Home / Docs-Technical WhitePaper / 30-EFT.WP.Propagation.TensionPotential v1.0
Chapter 11 — Validation Experiments & Benchmark Datasets
- I. One-Sentence Aim
Validate the correctness of modeling for Phi_T(x,t), n_eff(x,t,f), and arrival time T_arr using reproducible experiments and benchmark datasets. Quantify two-gauge consistency, lower-bound feasibility, separability of the path term, inter-layer interface matching, and anisotropic responses, and define falsification criteria and audit procedures. - II. Scope & Non-Goals
- Covered: validation dimensions and metrics, general experimental design, six experiment groups (A…F), benchmark datasets (D1…D5), statistical methods, reproducibility and audit standards, falsification lines and reporting requirements.
- Non-goals: no re-derivation of Chapter 3 equations; no replacement of Chapter 7 metrology and uncertainty flows; no device-level mechanical/electrical details.
- III. Minimal Terms & Symbols
- Observations & model: T_arr_obs(f, gamma), T_arr_mod(f, gamma), Residual = T_arr_obs − T_arr_mod.
- Two-gauge consistency: eta_T = | T_arr^{const} − T_arr^{gen} |.
- Lower bound: LB = L_path / c_ref (semantics of the constant-factored gauge; the general gauge has the equivalent bound embedded in the integrand).
- Band differencing: ΔT_arr(f1,f2) to isolate the path term.
- Interfaces & matching: Sigma, C_sigma, J_sigma, R_sigma, T_trans (strictly distinct from T_fil).
- Uncertainty: u_stat, u_sys, combined u_c, guardband GB = k_guard · u_c.
- IV. Validation Dimensions & Metric Definitions
- M1 Arrival-time residuals: Residual(f, gamma) = T_arr_obs − T_arr_mod; report mean(Residual), std(Residual), and the distribution of normalized z = Residual / u_c.
- M2 Two-gauge consistency: eta_T; require eta_T ≤ threshold; if exceeded, revisit c_ref calibration and n_eff decomposition (see Chapter 7).
- M3 Lower-bound check: verify T_arr_obs ≥ LB; edge samples may be included within a tolerance band k · u_c but must be listed separately.

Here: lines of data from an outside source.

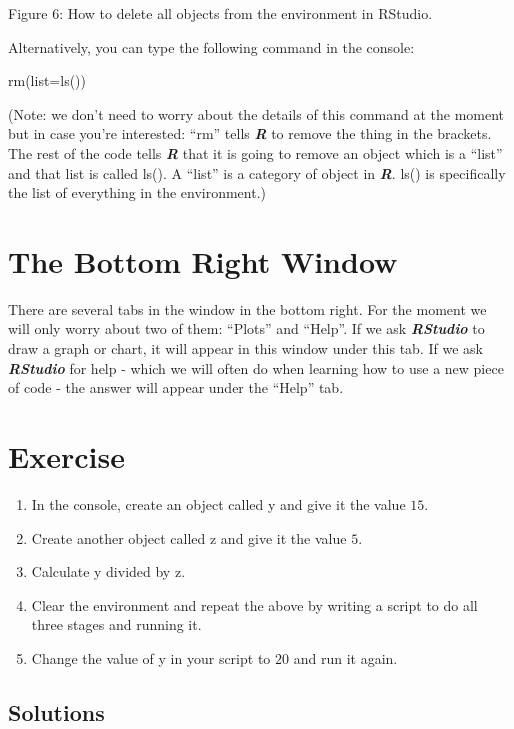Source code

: \documentclass[
]{book}
\providecommand{\tightlist}{%
  \setlength{\itemsep}{0pt}\setlength{\parskip}{0pt}}
\begin{document}
Figure 6: How to delete all objects from the environment in RStudio.

Alternatively, you can type the following command in the console:

rm(list=ls())

(Note: we don't need to worry about the details of this command at the moment but in case you're interested: ``rm'' tells \textbf{\emph{R}} to remove the thing in the brackets. The rest of the code tells \textbf{\emph{R}} that it is going to remove an object which is a ``list'' and that list is called ls(). A ``list'' is a category of object in \textbf{\emph{R}}. ls() is specifically the list of everything in the environment.)

\section{The Bottom Right Window}\label{the-bottom-right-window}

There are several tabs in the window in the bottom right. For the moment we will only worry about two of them: ``Plots'' and ``Help''. If we ask \textbf{\emph{RStudio}} to draw a graph or chart, it will appear in this window under this tab. If we ask \textbf{\emph{RStudio}} for help - which we will often do when learning how to use a new piece of code - the answer will appear under the ``Help'' tab.

\section{Exercise}\label{exercise}

\begin{enumerate}
\def\labelenumi{\arabic{enumi}.}
\tightlist
\item
  In the console, create an object called y and give it the value \(15\).\\
\item
  Create another object called z and give it the value \(5\).\\
\item
  Calculate y divided by z.\\
\item
  Clear the environment and repeat the above by writing a script to do all three stages and running it.
\item
  Change the value of y in your script to \(20\) and run it again.
\end{enumerate}

\subsection{Solutions}\label{solutions}
\end{document}
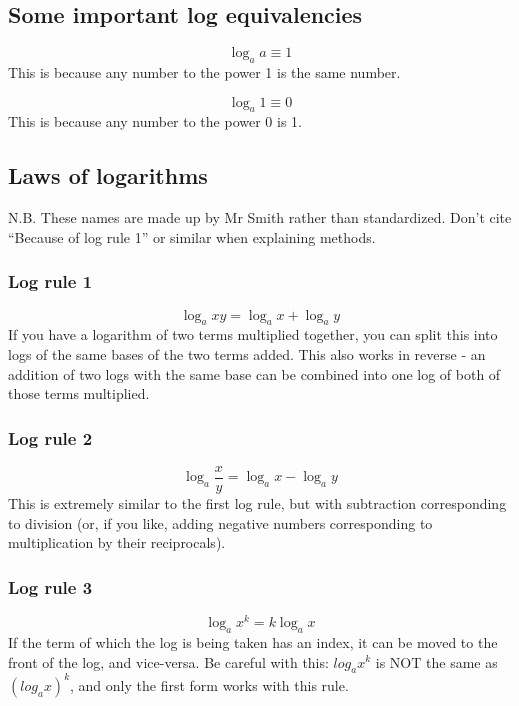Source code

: \subsection{Some important log equivalencies}
\begin{equation}
	\log_{a}a \equiv 1
\end{equation}
This is because any number to the power 1 is the same number.

\begin{equation}
	\log_{a}1 \equiv 0
\end{equation}
This is because any number to the power 0 is 1.

\subsection{Laws of logarithms}
N.B. These names are made up by Mr Smith rather than standardized. Don't cite ``Because of log rule 1'' or similar when explaining methods.
\subsubsection{Log rule 1}
\begin{equation}
	\log_{a}xy=\log_{a}x+\log_{a}y
\end{equation}
If you have a logarithm of two terms multiplied together, you can split this into logs of the same bases of the two terms added. This also works in reverse - an addition of two logs with the same base can be combined into one log of both of those terms multiplied.

\subsubsection{Log rule 2}
\begin{equation}
	\log_{a}\frac{x}{y}=\log_{a}x-\log_{a}y
\end{equation}
This is extremely similar to the first log rule, but with subtraction corresponding to division (or, if you like, adding negative numbers corresponding to multiplication by their reciprocals).

\subsubsection{Log rule 3}
\begin{equation}
	\log_{a}x^k=k\log_{a}x
\end{equation}
If the term of which the log is being taken has an index, it can be moved to the front of the log, and vice-versa. Be careful with this: $log_{a}x^k$ is NOT the same as $(log_{a}x)^k$, and only the first form works with this rule.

- M4 Band-differencing identifiability: correlation coefficient and slope between measured ΔT_arr(f1,f2) and model differentials; should be linear over the target band or match the polynomial order set in Chapter 5.
- M5 Anisotropy significance: regression of ΔT_arr against dot( grad_Phi_T , t_hat ) across differently oriented path sets; report significance and effect size.
- M6 Interface consistency: difference in T_arr before/after segmented integration, trigger rate and magnitude of interface corrections, and energy consistency R_sigma + T_trans + A_sigma = 1.
- M7 Convergence & stability: error slope under refinement ratio r, with | T_arr^{(fine)} − T_arr^{(coarse)} | ≤ eps_T.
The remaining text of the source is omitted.